二人が同じ一族だと言うことも、関係があるのだろう。
「だから、クーデターが起きたと」
今ならまだなんとかなる、今を逃したら永遠に機会がない。
そう思っての、事件だった。
全てが返り討ちで、惨めに敗北した。……決してそんなことはなかった。
ここで話は戻る、学院長側のお咎めの話だ。
「ルシルと学院長が揃っていると、あまりに危険すぎる。だからルシルは暫くの間、姉妹校に転勤だと」
ようは戦力が集中しているからまずい。あまりにも強すぎるから、周りに恐怖され攻撃される。
だからルシルはアメリカ校に行け、という理屈だ。
いくらでも跳ね除けられただろう、いくらでも拒絶できただろう。
だが根本的に人がいい、ルシルはその命令を受け入れた。
そんなことはどうでもいいのだが、不思議なことにぼくまでも付いていくことになったのだ。
「それは仕方がない、無限はヒーローだからね」
……頭が痛い、今すぐにどこかに旅に出たい。
今回のクーデターは、世界中の魔法使いに注目されていた。
当然と言えば当然だ。世界一の魔法学院で、これだけの被害がある戦いがあったのだから。
つまり、ぼくの姿もバッチリと見られていたのだ。
ジャッジやリフィールの魔力が凄かったから、ほとんどの魔法使いは、様子を
「おかしいだろうが、なんで魔法を使えなくて戦えなかったぼくに注目が集まる!」
「そこが凄かったんだよ」
リフィールに対する啖呵や、ぶん殴ってやったこと。
強いのか弱いのかわからないところ。

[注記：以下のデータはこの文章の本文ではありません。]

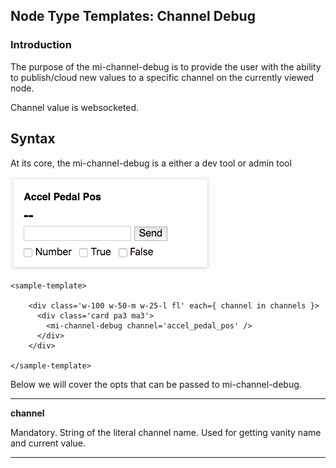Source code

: ## Node Type Templates: Channel Debug

### Introduction

The purpose of the mi-channel-debug is to provide the user with the ability to publish/cloud new values to a specific channel on the currently viewed node.  

Channel value is websocketed.

## Syntax


At its core, the mi-channel-debug is a either a dev tool or admin tool 

![alt text](../screenshots/channel-debug.png "Channel Debug")

```
<sample-template>

    <div class='w-100 w-50-m w-25-l fl' each={ channel in channels }>
      <div class='card pa3 ma3'>
        <mi-channel-debug channel='accel_pedal_pos' />
      </div>
    </div>

</sample-template>

```

Below we will cover the opts that can be passed to mi-channel-debug.

---

**channel**

Mandatory. String of the literal channel name. Used for getting vanity name and current value. 

---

どんな苦境や困難があっても、何一つ変わらない自分を貫くところ。
そして、グリュークスへの態度。
その辺りが、世界中の凄い魔法使い共に凄く評価されてしまったらしい。
そしてルシルの弟子だと、大規模なお披露目会にもなってしまった。今まで逃げてきたのに。
なんとか、アメリカでは大人しく生きよう。
そして、この評価を全て風化させるのだ。